Repeat exactly the lines that run from the one containing "customized IDR analysis." to the end of the data, and leave out all others.

Segment Start: Stored data

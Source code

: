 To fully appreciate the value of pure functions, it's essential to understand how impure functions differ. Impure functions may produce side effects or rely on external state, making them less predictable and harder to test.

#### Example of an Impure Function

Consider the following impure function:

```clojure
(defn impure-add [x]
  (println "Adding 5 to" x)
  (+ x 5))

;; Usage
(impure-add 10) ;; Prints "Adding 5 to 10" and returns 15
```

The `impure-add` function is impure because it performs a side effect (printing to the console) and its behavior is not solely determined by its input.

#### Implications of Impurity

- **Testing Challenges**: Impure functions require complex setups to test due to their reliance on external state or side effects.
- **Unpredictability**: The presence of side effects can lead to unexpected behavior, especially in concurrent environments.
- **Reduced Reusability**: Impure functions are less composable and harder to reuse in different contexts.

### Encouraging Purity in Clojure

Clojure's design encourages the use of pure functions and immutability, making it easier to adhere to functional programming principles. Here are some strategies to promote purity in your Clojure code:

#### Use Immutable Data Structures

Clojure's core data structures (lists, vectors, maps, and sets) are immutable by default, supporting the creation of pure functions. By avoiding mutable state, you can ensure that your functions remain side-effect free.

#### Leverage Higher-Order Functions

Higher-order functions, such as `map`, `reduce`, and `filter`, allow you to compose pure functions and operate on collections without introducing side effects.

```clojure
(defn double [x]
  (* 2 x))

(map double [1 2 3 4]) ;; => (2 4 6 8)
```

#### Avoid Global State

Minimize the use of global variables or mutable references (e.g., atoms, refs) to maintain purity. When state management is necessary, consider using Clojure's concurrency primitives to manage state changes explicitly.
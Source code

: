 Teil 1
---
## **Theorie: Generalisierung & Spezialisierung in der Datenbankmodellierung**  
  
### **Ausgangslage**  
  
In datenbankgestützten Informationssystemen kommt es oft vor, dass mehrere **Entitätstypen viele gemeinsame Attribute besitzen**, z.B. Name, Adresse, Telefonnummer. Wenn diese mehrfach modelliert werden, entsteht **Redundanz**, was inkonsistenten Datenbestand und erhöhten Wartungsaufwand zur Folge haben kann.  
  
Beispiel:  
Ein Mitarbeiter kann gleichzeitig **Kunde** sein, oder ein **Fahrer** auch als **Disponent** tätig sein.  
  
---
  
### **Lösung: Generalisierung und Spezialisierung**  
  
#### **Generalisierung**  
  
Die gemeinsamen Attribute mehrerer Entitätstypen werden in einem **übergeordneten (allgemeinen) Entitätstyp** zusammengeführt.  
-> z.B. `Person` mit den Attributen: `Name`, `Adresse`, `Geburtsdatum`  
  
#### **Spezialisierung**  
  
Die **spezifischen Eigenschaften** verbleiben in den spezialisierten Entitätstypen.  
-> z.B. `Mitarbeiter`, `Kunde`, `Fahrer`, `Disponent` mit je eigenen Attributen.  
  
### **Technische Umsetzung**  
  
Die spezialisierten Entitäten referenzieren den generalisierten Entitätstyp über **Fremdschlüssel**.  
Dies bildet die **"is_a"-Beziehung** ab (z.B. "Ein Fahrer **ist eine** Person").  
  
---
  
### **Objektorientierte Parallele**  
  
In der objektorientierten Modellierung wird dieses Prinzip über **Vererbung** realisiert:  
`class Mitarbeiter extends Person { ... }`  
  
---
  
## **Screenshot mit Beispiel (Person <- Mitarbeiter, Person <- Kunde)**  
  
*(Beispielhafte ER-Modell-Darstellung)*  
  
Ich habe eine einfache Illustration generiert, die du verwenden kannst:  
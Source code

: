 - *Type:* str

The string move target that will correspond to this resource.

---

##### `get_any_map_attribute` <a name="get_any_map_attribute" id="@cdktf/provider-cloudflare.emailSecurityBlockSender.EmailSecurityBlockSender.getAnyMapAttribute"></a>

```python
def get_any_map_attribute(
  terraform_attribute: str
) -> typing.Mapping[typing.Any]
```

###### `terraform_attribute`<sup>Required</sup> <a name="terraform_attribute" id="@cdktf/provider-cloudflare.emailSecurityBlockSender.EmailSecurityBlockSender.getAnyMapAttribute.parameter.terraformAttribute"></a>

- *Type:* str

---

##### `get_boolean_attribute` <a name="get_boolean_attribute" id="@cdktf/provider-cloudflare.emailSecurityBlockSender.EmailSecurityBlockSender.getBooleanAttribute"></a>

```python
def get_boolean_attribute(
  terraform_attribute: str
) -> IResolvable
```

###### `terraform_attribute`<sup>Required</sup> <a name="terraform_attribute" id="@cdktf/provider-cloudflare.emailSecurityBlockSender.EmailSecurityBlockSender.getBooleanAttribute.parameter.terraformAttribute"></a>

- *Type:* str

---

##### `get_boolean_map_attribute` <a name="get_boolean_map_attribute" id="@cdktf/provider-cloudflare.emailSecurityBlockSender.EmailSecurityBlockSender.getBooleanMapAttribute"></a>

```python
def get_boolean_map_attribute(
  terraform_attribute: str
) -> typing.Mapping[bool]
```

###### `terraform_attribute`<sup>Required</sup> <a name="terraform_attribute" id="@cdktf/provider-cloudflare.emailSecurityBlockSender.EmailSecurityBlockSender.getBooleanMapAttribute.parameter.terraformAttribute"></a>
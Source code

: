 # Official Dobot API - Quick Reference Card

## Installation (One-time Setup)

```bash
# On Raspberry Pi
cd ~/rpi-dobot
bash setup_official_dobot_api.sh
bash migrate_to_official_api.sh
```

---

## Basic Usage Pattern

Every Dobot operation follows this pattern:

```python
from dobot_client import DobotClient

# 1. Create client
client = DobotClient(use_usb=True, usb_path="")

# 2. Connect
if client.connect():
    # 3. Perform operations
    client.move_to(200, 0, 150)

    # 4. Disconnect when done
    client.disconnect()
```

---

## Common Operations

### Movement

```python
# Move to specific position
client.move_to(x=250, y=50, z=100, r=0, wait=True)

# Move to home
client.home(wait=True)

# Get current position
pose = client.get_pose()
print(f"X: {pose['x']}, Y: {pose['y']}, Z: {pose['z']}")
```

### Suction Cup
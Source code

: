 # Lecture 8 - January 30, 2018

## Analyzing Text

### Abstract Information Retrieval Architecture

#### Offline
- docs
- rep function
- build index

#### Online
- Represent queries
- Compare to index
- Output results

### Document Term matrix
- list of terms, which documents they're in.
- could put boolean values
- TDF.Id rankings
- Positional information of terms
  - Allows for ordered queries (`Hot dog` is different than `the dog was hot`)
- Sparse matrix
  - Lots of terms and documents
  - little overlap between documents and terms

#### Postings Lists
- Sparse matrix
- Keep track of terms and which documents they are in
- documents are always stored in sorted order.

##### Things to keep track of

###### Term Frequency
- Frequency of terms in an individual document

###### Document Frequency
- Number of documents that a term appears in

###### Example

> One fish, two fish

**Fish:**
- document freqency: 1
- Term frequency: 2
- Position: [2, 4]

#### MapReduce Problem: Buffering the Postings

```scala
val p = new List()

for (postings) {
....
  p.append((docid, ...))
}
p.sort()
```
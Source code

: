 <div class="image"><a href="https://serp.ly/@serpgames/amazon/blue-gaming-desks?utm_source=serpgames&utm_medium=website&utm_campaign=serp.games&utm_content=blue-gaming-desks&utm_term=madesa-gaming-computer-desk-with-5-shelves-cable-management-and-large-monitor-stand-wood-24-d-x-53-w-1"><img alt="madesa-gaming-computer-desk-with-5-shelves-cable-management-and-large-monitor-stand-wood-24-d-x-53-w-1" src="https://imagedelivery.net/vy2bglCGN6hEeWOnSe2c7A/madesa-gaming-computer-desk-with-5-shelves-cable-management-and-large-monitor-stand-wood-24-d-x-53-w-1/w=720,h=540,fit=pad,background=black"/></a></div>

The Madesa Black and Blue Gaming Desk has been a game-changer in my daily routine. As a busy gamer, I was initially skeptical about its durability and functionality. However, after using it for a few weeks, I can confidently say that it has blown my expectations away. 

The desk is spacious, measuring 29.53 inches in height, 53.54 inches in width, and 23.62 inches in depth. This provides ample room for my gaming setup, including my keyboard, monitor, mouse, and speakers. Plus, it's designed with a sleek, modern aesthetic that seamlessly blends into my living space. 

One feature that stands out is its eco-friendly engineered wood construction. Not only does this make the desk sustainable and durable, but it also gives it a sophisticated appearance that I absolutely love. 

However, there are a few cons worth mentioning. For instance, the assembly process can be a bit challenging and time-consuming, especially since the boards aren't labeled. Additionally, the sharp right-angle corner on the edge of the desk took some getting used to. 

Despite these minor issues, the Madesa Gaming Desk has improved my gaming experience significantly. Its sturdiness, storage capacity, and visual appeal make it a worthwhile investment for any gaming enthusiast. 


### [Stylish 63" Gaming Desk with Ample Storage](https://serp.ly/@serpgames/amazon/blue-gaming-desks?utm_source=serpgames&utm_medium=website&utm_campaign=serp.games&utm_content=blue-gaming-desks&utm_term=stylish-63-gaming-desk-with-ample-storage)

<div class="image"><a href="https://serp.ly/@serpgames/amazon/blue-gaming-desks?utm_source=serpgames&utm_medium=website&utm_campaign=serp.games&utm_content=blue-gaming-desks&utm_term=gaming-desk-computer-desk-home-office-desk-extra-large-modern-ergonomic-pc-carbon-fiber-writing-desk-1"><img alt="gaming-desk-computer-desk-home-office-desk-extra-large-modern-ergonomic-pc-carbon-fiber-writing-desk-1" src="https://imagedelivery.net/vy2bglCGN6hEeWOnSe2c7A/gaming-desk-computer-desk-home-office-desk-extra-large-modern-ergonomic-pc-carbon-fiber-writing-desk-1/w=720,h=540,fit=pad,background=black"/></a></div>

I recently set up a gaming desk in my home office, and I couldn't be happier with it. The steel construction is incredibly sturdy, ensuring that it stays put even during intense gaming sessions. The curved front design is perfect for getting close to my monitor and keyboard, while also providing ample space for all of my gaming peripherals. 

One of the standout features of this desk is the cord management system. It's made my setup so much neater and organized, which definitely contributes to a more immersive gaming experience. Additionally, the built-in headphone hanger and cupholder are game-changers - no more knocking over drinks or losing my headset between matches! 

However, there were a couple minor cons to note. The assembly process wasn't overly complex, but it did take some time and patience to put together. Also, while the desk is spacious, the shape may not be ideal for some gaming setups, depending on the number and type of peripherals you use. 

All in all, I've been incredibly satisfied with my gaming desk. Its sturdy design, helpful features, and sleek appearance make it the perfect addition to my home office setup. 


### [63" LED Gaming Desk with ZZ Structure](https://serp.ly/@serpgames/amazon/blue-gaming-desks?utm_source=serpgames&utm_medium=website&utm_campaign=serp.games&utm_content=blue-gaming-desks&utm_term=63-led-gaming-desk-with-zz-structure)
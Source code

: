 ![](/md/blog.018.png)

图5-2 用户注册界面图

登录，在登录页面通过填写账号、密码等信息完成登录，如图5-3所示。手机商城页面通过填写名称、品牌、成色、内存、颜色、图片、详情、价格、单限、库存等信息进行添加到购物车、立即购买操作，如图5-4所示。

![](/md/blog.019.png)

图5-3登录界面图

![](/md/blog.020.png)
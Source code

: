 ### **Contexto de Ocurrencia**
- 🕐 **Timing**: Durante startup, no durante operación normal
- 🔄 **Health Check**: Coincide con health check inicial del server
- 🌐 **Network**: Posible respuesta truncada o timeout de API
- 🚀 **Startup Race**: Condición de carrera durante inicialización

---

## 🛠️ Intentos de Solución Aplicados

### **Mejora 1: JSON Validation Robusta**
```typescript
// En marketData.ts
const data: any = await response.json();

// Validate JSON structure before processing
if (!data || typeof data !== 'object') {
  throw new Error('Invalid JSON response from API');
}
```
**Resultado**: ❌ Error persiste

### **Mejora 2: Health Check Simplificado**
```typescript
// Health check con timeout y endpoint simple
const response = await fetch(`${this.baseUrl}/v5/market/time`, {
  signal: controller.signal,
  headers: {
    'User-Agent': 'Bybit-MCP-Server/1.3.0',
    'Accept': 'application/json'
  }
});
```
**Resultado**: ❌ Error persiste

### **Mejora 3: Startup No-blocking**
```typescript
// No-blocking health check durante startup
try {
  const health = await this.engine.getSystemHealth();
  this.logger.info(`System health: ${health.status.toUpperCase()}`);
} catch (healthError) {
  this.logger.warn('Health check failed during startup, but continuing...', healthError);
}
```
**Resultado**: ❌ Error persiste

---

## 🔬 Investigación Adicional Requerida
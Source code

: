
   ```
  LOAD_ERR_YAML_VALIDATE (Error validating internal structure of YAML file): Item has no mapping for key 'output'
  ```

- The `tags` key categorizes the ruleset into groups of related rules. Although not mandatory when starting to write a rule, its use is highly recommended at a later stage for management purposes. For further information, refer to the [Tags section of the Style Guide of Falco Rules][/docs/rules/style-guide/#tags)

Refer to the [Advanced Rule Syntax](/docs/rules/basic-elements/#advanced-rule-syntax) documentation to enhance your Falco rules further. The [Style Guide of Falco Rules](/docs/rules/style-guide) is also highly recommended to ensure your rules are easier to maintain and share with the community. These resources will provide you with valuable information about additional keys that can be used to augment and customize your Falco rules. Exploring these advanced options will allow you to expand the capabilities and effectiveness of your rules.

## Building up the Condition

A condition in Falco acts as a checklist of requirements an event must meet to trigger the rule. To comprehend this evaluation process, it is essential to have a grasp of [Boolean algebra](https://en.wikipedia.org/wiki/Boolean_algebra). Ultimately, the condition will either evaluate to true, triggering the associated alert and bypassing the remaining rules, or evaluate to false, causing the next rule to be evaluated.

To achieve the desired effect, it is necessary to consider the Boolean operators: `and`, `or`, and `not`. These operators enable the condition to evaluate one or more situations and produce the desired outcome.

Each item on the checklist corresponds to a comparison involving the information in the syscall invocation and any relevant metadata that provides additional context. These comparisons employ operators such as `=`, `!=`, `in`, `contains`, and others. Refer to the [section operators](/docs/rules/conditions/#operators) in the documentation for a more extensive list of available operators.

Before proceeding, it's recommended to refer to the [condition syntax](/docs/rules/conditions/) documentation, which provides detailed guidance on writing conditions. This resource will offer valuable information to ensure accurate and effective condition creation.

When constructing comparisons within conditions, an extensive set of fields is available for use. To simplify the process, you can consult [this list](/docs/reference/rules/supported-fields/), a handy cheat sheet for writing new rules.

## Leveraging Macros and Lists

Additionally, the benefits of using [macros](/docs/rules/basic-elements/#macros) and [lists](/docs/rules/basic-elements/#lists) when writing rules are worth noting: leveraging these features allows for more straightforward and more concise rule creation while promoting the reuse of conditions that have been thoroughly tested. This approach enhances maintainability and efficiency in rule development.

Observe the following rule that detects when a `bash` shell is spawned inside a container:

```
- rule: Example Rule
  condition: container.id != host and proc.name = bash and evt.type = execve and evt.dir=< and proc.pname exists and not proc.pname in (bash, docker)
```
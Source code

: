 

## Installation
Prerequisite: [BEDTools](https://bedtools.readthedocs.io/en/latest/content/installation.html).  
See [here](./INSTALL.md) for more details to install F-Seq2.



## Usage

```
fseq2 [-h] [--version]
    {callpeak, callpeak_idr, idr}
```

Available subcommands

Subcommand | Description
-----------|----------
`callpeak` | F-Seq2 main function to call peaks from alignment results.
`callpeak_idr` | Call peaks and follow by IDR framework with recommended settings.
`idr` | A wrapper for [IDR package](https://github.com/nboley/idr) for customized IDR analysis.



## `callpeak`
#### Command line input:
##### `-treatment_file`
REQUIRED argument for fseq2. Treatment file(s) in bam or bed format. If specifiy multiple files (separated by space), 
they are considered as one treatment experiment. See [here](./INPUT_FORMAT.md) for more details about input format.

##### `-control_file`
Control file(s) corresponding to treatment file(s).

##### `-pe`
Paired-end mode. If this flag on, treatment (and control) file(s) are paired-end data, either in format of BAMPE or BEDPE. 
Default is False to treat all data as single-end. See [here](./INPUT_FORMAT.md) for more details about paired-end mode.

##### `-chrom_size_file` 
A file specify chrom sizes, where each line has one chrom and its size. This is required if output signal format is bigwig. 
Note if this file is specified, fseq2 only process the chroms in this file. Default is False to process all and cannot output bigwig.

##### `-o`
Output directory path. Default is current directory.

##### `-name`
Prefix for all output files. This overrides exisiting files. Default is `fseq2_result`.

Segment End: Stored data

- **Task answer**
`idr` | A wrapper for [IDR package](https://github.com/nboley/idr) for customized IDR analysis.



## `callpeak`
#### Command line input:
##### `-treatment_file`
REQUIRED argument for fseq2. Treatment file(s) in bam or bed format. If specifiy multiple files (separated by space), 
they are considered as one treatment experiment. See [here](./INPUT_FORMAT.md) for more details about input format.

##### `-control_file`
Control file(s) corresponding to treatment file(s).

##### `-pe`
Paired-end mode. If this flag on, treatment (and control) file(s) are paired-end data, either in format of BAMPE or BEDPE. 
Default is False to treat all data as single-end. See [here](./INPUT_FORMAT.md) for more details about paired-end mode.

##### `-chrom_size_file` 
A file specify chrom sizes, where each line has one chrom and its size. This is required if output signal format is bigwig. 
Note if this file is specified, fseq2 only process the chroms in this file. Default is False to process all and cannot output bigwig.

##### `-o`
Output directory path. Default is current directory.

##### `-name`
Prefix for all output files. This overrides exisiting files. Default is `fseq2_result`.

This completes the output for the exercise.